From: "Kurt Borja" <kuurtb@gmail.com>
To: "Jonathan Cameron" <jic23@kernel.org>, "Kurt Borja" <kuurtb@gmail.com>
Cc: "Rob Herring" <robh@kernel.org>,
"Krzysztof Kozlowski" <krzk+dt@kernel.org>,
"Conor Dooley" <conor+dt@kernel.org>,
"Linus Walleij" <linusw@kernel.org>,
"Bartosz Golaszewski" <brgl@kernel.org>,
"David Lechner" <dlechner@baylibre.com>,
"Nuno Sá" <nuno.sa@analog.com>,
"Andy Shevchenko" <andy@kernel.org>,
linux-iio@vger.kernel.org, devicetree@vger.kernel.org,
linux-kernel@vger.kernel.org, linux-gpio@vger.kernel.org
Subject: Re: [PATCH 5/5] iio: adc: Add ti-ads1263-adc2 driver
Date: Sun, 14 Jun 2026 15:43:49 -0500 [thread overview]

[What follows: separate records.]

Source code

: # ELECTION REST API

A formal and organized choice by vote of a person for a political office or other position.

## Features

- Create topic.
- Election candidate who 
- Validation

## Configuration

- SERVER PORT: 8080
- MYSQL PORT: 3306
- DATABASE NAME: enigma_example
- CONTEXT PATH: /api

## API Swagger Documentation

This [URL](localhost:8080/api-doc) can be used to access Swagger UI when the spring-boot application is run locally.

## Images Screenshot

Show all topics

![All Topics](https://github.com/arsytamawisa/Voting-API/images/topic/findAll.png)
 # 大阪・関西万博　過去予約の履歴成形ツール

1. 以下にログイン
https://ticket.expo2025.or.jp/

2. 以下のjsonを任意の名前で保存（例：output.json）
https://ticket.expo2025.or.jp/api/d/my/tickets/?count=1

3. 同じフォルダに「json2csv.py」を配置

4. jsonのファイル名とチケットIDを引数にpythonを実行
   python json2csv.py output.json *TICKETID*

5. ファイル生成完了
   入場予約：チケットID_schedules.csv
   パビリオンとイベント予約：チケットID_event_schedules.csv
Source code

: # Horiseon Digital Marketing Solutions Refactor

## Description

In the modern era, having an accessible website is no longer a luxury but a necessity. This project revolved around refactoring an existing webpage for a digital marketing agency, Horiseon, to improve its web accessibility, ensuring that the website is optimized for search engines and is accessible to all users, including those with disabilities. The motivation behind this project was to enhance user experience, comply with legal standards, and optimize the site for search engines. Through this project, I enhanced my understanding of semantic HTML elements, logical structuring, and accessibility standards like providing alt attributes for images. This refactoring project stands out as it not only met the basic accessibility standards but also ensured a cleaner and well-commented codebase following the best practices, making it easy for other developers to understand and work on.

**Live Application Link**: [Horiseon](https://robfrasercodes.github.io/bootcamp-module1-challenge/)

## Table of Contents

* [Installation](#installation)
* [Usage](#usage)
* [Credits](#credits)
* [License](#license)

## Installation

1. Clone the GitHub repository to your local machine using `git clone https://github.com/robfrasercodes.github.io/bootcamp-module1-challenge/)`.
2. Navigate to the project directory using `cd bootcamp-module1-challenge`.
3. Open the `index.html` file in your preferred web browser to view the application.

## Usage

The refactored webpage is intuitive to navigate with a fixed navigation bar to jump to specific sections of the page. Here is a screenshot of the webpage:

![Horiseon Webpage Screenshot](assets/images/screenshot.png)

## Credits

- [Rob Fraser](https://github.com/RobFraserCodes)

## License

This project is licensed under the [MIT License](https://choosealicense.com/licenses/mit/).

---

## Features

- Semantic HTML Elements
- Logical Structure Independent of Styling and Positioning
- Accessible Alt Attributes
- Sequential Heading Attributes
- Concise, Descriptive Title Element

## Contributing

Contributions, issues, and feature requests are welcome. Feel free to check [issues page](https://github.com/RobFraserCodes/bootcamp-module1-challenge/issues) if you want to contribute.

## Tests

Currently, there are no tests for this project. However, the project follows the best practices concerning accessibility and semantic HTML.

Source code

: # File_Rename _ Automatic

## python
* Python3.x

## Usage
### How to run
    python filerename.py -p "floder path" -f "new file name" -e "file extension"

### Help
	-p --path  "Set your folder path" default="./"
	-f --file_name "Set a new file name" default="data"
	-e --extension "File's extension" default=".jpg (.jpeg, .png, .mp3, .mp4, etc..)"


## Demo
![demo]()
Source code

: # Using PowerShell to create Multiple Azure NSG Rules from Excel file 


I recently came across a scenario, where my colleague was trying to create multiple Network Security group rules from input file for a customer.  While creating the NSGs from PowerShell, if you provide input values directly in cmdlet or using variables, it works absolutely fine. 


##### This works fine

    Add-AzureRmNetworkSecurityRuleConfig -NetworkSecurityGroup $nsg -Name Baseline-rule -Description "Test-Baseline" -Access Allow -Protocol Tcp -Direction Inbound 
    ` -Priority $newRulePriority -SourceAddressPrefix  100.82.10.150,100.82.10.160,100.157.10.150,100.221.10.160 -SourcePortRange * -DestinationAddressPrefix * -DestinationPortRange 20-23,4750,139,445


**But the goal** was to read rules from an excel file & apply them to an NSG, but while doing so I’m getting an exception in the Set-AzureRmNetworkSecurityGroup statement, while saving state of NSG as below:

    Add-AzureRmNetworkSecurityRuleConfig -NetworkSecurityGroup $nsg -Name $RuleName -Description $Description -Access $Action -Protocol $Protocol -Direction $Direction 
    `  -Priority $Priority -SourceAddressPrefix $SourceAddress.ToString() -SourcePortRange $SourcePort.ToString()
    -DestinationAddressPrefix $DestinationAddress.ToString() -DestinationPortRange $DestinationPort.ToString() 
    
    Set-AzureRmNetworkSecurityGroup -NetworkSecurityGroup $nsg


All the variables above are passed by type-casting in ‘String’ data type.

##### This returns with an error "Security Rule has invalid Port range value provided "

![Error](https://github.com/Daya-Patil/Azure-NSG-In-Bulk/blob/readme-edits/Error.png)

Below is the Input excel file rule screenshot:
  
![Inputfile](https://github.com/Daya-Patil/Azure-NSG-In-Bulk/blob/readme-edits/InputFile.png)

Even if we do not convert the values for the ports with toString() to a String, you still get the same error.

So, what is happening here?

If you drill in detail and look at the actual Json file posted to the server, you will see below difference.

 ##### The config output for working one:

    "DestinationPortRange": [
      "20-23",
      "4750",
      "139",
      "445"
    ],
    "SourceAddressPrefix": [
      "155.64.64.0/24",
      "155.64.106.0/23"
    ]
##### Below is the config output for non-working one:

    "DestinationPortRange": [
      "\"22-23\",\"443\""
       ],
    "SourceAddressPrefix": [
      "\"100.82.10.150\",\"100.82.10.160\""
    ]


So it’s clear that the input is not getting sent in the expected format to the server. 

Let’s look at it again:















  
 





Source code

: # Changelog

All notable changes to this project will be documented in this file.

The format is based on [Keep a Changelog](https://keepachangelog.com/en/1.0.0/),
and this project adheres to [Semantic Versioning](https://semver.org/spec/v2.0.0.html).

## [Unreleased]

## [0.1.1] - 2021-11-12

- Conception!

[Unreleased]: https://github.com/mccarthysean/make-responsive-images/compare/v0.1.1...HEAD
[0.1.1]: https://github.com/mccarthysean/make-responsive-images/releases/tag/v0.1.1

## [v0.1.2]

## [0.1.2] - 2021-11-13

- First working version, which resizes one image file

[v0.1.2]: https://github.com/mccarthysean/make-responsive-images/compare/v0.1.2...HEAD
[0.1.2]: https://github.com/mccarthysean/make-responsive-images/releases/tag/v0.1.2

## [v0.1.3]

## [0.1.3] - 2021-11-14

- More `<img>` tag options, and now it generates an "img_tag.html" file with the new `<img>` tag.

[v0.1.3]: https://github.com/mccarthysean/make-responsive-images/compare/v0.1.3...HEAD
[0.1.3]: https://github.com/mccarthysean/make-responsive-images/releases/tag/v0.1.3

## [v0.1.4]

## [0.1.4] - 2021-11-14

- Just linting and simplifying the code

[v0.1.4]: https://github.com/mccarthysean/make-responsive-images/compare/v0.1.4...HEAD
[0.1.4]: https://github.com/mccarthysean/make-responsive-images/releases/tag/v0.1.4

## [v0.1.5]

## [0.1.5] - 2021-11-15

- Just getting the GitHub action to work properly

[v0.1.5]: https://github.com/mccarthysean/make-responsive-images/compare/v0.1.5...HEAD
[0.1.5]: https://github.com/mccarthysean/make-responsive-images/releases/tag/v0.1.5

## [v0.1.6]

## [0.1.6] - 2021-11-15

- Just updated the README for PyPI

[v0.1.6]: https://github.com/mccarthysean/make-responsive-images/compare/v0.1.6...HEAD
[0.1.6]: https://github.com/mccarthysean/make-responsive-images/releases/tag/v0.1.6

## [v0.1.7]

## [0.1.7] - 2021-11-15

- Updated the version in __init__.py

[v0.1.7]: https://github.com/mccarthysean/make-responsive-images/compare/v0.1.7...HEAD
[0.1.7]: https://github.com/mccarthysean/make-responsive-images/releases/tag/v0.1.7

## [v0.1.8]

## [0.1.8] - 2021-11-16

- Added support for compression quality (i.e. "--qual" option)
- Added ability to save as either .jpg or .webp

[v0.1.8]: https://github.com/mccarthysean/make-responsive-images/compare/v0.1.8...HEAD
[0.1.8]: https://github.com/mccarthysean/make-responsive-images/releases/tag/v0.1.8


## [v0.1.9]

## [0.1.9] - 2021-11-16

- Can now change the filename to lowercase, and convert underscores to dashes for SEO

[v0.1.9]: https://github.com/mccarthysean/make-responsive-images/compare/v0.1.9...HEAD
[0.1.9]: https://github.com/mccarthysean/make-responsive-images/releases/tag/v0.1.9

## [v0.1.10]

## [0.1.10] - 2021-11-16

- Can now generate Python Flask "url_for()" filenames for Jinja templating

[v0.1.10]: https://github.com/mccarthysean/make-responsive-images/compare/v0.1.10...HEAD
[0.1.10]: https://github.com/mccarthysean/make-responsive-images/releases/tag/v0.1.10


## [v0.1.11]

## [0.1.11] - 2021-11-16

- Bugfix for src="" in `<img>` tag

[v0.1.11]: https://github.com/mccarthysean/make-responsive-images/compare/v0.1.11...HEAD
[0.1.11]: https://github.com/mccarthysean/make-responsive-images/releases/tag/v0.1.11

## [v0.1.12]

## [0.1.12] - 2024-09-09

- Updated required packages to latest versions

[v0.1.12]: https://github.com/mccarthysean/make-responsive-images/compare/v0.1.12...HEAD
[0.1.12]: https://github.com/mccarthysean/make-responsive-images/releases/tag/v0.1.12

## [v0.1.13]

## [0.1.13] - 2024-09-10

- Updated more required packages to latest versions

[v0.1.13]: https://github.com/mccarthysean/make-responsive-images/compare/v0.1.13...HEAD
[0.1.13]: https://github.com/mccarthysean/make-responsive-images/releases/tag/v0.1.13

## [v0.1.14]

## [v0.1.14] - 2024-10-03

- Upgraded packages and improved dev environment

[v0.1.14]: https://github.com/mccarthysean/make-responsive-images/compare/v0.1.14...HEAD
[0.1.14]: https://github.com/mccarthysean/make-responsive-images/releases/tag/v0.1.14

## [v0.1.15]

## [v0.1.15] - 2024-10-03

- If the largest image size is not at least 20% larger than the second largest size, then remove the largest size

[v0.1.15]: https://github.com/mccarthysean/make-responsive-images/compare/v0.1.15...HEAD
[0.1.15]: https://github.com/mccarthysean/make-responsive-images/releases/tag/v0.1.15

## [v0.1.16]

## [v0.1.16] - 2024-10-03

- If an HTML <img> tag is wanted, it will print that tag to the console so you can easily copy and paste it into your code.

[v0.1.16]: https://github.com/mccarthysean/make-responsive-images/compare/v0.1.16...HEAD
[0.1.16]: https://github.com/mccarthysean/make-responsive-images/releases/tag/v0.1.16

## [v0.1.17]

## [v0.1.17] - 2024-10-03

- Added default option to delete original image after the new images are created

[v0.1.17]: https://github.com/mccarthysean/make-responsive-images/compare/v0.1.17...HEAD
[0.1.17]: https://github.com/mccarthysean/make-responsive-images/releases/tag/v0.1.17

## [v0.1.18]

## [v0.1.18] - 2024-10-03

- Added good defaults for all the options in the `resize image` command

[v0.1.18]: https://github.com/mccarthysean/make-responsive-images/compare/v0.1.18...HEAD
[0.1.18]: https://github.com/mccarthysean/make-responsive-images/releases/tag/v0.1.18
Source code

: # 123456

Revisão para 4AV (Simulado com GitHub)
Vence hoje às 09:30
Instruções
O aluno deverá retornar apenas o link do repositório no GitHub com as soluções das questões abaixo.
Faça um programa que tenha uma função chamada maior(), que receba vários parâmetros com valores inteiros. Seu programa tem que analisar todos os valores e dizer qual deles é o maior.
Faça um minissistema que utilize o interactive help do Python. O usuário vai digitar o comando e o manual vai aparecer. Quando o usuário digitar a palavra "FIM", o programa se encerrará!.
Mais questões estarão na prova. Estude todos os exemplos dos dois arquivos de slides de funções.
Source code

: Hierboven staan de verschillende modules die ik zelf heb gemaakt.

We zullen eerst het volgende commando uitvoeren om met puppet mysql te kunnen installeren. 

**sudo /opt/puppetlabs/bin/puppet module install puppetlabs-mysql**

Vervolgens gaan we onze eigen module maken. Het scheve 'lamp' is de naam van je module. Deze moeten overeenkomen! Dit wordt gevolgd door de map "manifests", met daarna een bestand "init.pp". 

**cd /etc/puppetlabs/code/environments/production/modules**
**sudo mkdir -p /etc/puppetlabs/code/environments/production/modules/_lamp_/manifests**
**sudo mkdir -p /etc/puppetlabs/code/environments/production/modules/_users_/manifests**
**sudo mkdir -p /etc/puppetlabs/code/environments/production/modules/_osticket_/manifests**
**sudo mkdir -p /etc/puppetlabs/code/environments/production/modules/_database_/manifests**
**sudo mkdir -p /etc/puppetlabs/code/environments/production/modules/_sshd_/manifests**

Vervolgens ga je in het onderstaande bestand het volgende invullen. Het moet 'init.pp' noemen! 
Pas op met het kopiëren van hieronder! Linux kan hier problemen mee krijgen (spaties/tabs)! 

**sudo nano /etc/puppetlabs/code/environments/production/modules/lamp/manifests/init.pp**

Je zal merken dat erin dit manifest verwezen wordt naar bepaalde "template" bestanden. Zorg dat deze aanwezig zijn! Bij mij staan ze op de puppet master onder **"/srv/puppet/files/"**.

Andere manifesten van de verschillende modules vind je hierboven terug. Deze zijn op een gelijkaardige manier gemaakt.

Message-ID: <DJ92CLJIJ04T.3HSUHGGSF8EPG@gmail.com> (raw)
In-Reply-To: <20260613151047.57cd074f@jic23-huawei>
On Sat Jun 13, 2026 at 9:10 AM -05, Jonathan Cameron wrote:
> On Fri, 12 Jun 2026 17:46:23 -0500
> Kurt Borja <kuurtb@gmail.com> wrote:
>
>> The TI ADS1263 includes an auxiliary, 24-bit, delta-sigma ADC (ADC2).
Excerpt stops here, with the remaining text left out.